WIP: stdin support for FASTA/FASTQ files #2029

RaeedA · 2024-05-24T22:13:34Z

Issue #2017
Adding support for FASTA/FASTQ files to make them accept stdin streaming, as well as adding compatibility for other file formats in the future.
Modified the FASTQ file parser to match the FASTA structure, specifically moving the parser functionality out of the reader and into a dedicated helper function.
Making most sniffer/parsers pass out consumed lines.
Coverage still in progress.

Please complete the following checklist:

I have read the contribution guidelines.
I have documented all public-facing changes in the changelog.
This pull request includes code, documentation, or other content derived from external source(s).
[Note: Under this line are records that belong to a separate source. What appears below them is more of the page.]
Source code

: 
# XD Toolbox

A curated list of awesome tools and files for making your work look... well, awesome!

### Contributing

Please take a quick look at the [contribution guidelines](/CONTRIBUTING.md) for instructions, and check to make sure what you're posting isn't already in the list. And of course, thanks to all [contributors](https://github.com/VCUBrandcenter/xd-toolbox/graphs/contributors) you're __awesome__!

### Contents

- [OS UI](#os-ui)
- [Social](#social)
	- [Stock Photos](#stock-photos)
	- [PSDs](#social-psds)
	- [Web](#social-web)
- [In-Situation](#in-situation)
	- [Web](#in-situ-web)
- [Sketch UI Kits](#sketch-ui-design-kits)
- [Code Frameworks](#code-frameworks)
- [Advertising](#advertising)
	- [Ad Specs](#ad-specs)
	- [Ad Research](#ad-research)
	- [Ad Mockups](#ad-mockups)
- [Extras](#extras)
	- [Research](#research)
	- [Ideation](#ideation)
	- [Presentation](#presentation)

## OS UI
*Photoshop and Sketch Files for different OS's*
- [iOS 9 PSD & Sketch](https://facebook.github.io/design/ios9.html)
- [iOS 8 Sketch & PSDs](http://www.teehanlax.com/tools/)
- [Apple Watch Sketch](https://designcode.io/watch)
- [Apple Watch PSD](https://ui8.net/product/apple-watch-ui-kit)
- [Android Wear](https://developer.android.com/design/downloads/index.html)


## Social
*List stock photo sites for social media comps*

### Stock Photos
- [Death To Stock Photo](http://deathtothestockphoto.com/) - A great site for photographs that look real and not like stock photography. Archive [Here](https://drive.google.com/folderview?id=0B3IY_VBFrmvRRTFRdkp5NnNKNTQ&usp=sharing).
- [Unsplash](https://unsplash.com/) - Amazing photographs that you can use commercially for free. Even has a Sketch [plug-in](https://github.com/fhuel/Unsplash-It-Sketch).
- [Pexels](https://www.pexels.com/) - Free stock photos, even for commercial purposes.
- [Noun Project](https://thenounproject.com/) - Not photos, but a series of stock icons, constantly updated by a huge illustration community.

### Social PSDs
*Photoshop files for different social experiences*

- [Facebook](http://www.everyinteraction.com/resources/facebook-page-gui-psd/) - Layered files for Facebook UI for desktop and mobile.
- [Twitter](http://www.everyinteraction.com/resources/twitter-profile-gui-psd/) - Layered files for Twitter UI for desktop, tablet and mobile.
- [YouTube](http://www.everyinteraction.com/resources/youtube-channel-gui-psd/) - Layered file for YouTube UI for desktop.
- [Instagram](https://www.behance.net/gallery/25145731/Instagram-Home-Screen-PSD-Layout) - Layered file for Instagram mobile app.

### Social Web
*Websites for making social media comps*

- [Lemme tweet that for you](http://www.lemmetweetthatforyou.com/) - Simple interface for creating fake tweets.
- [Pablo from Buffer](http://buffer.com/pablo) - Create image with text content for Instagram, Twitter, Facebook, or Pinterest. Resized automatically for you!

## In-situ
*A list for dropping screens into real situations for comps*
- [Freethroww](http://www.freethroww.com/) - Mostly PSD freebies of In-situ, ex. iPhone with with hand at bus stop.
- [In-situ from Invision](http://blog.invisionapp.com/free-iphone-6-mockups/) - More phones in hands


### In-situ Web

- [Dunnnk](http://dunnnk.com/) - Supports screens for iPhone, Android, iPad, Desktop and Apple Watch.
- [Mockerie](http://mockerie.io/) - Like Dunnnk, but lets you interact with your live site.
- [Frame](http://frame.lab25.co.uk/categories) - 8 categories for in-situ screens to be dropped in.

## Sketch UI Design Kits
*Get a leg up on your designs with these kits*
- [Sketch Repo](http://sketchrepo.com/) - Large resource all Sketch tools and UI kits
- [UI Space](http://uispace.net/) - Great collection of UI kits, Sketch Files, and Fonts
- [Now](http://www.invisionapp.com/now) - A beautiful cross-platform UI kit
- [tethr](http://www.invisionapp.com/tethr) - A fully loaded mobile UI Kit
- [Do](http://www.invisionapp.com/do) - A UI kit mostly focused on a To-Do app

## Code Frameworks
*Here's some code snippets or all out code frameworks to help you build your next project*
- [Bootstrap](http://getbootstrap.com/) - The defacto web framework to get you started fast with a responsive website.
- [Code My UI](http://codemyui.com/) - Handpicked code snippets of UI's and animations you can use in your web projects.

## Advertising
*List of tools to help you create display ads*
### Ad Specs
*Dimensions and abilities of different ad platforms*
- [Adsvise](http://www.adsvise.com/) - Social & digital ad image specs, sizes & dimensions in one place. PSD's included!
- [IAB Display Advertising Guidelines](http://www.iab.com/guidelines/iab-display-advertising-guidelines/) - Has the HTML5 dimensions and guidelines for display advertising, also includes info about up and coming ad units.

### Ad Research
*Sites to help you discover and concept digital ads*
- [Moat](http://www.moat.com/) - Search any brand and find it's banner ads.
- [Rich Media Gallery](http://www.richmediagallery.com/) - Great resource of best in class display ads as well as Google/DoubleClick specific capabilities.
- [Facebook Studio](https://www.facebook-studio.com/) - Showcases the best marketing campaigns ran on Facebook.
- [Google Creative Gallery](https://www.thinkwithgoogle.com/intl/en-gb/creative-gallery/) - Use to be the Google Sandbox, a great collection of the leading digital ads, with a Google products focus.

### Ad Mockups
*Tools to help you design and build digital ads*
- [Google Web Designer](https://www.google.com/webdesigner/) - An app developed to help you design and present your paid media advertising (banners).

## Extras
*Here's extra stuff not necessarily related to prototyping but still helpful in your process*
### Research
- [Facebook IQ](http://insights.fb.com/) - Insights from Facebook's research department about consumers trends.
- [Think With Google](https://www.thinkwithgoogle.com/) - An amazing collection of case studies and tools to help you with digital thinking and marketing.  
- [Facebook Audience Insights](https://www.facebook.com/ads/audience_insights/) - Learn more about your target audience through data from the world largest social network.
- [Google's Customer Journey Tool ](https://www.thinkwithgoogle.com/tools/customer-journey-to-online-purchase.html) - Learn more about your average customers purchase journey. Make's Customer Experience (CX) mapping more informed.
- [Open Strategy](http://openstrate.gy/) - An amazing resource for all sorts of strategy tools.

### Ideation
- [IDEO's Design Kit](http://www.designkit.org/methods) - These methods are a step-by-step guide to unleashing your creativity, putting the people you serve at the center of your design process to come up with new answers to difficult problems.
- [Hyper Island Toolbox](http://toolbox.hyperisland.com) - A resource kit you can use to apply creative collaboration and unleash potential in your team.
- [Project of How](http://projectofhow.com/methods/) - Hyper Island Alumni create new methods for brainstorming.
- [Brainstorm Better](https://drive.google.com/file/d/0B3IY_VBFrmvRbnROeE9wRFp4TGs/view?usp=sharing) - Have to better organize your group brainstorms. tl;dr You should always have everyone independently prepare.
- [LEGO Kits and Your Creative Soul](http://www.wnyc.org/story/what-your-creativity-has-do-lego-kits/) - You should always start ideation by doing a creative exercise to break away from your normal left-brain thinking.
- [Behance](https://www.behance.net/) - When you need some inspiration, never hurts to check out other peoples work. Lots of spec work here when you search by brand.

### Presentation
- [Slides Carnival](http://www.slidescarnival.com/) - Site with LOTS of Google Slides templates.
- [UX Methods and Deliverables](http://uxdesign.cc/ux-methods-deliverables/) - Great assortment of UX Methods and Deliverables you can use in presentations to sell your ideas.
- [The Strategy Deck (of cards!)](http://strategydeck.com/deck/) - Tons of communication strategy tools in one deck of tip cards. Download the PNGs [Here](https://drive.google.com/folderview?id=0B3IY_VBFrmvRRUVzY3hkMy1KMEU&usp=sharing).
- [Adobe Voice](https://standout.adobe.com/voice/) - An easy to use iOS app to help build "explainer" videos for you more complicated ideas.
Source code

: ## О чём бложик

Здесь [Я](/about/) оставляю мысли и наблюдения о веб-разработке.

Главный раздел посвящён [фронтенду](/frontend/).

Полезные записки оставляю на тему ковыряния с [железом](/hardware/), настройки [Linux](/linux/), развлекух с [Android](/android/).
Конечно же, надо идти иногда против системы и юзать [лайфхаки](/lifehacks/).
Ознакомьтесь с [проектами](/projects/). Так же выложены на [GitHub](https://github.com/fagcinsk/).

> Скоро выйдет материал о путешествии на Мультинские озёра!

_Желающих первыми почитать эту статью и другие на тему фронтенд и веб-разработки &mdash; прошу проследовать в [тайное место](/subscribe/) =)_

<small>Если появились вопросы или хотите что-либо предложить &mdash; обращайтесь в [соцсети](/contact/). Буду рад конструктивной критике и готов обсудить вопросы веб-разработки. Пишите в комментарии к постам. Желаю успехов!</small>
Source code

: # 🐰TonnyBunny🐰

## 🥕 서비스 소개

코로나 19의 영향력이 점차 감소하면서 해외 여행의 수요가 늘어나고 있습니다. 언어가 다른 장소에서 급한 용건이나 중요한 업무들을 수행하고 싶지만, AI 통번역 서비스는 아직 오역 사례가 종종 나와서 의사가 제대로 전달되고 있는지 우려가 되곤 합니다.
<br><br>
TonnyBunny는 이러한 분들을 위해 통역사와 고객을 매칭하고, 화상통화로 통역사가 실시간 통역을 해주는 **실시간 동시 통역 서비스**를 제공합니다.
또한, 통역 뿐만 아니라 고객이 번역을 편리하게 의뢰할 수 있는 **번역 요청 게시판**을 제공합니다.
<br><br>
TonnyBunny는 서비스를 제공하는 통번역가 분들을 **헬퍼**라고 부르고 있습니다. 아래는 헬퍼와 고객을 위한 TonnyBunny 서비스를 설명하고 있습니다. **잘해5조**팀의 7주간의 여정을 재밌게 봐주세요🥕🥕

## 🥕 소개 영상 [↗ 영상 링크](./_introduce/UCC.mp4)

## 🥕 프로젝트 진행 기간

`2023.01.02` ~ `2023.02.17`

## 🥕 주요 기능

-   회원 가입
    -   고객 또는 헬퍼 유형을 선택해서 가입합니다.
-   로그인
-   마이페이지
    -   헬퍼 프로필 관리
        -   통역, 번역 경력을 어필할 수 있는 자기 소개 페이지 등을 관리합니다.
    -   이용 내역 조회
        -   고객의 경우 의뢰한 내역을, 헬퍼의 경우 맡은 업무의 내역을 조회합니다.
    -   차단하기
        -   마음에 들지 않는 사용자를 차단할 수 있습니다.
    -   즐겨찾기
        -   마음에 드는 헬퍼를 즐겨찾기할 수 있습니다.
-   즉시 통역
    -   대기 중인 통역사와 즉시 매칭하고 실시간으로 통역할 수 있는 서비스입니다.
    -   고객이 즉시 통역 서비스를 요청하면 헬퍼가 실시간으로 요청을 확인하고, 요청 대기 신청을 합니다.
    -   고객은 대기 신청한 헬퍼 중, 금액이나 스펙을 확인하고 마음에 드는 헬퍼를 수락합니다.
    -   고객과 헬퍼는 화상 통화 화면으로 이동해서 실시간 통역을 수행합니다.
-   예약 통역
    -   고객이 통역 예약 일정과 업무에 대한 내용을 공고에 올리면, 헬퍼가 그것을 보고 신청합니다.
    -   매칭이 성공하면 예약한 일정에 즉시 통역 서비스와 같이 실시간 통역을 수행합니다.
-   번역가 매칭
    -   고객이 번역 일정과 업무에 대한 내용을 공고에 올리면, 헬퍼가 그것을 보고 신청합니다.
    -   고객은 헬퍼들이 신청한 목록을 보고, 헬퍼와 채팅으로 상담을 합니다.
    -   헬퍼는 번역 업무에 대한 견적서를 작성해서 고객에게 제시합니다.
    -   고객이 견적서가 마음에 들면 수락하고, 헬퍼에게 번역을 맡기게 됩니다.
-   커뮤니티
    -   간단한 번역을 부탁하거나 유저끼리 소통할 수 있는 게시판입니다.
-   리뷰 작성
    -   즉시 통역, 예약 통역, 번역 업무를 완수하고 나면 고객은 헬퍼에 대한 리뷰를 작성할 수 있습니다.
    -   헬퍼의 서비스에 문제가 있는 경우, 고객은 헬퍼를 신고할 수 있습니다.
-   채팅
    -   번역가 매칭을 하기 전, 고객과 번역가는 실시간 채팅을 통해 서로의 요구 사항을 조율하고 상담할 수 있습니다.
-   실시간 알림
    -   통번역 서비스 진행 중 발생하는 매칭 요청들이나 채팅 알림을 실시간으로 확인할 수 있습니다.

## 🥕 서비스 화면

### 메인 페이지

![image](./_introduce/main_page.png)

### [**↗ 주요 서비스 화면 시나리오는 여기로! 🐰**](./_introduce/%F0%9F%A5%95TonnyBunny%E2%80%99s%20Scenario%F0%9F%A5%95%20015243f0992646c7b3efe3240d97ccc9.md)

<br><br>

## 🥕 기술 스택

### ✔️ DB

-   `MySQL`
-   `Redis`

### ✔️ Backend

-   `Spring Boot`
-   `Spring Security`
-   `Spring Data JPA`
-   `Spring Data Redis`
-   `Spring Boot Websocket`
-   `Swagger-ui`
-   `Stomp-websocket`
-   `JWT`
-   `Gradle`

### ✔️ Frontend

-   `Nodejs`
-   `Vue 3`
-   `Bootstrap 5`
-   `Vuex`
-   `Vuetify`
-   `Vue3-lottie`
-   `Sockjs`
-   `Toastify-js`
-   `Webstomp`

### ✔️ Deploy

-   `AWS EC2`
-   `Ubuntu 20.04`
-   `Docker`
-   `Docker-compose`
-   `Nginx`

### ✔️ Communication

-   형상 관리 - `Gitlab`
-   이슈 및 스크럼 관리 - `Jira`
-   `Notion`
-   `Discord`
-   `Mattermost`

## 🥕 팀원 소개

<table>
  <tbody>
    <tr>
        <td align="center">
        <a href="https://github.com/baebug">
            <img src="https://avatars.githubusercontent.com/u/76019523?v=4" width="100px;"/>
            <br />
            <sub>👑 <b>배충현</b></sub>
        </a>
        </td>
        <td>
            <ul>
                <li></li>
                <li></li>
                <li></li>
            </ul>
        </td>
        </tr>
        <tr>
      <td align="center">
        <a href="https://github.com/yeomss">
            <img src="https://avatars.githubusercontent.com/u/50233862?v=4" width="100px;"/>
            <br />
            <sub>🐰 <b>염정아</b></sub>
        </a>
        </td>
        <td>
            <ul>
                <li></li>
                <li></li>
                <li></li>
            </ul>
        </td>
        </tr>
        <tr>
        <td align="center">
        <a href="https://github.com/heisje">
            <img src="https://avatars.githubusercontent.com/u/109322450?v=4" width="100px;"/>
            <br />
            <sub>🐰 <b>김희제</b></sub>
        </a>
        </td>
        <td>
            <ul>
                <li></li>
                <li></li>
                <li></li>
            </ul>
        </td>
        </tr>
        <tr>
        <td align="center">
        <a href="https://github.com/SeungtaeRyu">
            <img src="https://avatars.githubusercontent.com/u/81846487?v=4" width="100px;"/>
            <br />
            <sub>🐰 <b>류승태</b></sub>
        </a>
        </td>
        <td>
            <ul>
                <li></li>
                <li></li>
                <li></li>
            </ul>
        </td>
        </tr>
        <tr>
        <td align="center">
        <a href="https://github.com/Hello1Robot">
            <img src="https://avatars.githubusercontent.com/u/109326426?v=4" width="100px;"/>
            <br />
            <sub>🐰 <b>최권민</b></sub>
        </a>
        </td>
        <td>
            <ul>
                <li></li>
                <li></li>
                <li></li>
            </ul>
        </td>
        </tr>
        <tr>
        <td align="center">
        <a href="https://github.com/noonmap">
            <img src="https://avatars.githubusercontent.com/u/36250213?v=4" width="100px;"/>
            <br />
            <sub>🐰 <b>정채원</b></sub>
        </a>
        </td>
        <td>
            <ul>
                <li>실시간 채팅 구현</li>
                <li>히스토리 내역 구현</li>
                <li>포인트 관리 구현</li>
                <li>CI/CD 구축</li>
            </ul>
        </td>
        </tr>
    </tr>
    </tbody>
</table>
If this is the case, ensure the external source's license is compatible with scikit-bio's license. Include the license in the licenses directory and add a comment in the code giving proper attribution. Ensure any other requirements set forth by the license and/or author are satisfied.
- It is your responsibility to disclose code, documentation, or other content derived from external source(s). If you have questions about whether something can be included in the project or how to give proper attribution, include those questions in your pull request and a reviewer will assist you.
This pull request does not include code, documentation, or other content derived from external source(s).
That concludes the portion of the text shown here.